**What the task asks**: Only one stretch of the listing below is wanted. Begin at the line that has "1. 2016.05.18 [Ear", stop after the line that has "1. 2016.08.31 [Scenario", and repeat every line in between exactly.

**Input records**:

--- START ---

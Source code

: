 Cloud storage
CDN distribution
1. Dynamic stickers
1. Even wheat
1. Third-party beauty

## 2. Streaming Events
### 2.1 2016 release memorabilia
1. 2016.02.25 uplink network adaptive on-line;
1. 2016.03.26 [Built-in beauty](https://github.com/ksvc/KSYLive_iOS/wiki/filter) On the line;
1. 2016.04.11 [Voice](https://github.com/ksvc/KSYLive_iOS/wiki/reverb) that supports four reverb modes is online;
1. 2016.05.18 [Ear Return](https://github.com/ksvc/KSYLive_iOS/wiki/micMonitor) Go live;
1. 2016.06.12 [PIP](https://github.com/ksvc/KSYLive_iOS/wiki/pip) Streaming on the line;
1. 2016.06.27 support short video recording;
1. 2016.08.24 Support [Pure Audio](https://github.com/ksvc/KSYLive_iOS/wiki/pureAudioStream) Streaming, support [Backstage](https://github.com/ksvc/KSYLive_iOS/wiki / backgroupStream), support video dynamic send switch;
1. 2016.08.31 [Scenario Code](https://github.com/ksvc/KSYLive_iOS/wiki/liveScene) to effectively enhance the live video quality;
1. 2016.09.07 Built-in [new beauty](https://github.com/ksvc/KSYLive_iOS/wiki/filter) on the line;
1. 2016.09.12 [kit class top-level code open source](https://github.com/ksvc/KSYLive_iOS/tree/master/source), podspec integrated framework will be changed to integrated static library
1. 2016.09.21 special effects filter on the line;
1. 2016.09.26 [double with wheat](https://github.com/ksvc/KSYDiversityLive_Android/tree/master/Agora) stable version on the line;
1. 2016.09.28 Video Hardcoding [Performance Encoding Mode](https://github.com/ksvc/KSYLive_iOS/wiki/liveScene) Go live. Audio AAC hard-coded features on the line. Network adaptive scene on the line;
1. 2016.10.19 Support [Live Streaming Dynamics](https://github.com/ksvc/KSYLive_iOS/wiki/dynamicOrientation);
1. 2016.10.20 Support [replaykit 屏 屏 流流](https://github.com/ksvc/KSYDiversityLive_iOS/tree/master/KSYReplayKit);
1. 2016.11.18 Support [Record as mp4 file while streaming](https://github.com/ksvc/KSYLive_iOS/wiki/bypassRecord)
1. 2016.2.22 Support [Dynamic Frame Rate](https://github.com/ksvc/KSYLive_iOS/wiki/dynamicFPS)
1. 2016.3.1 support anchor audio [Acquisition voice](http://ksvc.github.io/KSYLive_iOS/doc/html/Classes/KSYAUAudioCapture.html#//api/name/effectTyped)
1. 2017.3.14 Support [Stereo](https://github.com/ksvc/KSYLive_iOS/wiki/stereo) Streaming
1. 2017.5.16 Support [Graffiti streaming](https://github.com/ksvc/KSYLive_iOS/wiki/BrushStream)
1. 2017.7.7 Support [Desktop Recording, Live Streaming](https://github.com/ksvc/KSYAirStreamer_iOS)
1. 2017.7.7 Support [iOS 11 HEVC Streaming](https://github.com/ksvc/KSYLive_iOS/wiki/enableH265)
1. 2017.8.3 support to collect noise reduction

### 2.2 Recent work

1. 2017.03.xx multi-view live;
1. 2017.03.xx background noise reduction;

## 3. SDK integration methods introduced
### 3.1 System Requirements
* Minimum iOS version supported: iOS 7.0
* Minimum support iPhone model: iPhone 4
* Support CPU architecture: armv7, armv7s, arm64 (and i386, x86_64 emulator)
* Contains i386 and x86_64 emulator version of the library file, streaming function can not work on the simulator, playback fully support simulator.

--- END ---

**Answer to the problem**:
1. 2016.05.18 [Ear Return](https://github.com/ksvc/KSYLive_iOS/wiki/micMonitor) Go live;
1. 2016.06.12 [PIP](https://github.com/ksvc/KSYLive_iOS/wiki/pip) Streaming on the line;
1. 2016.06.27 support short video recording;
1. 2016.08.24 Support [Pure Audio](https://github.com/ksvc/KSYLive_iOS/wiki/pureAudioStream) Streaming, support [Backstage](https://github.com/ksvc/KSYLive_iOS/wiki / backgroupStream), support video dynamic send switch;
1. 2016.08.31 [Scenario Code](https://github.com/ksvc/KSYLive_iOS/wiki/liveScene) to effectively enhance the live video quality;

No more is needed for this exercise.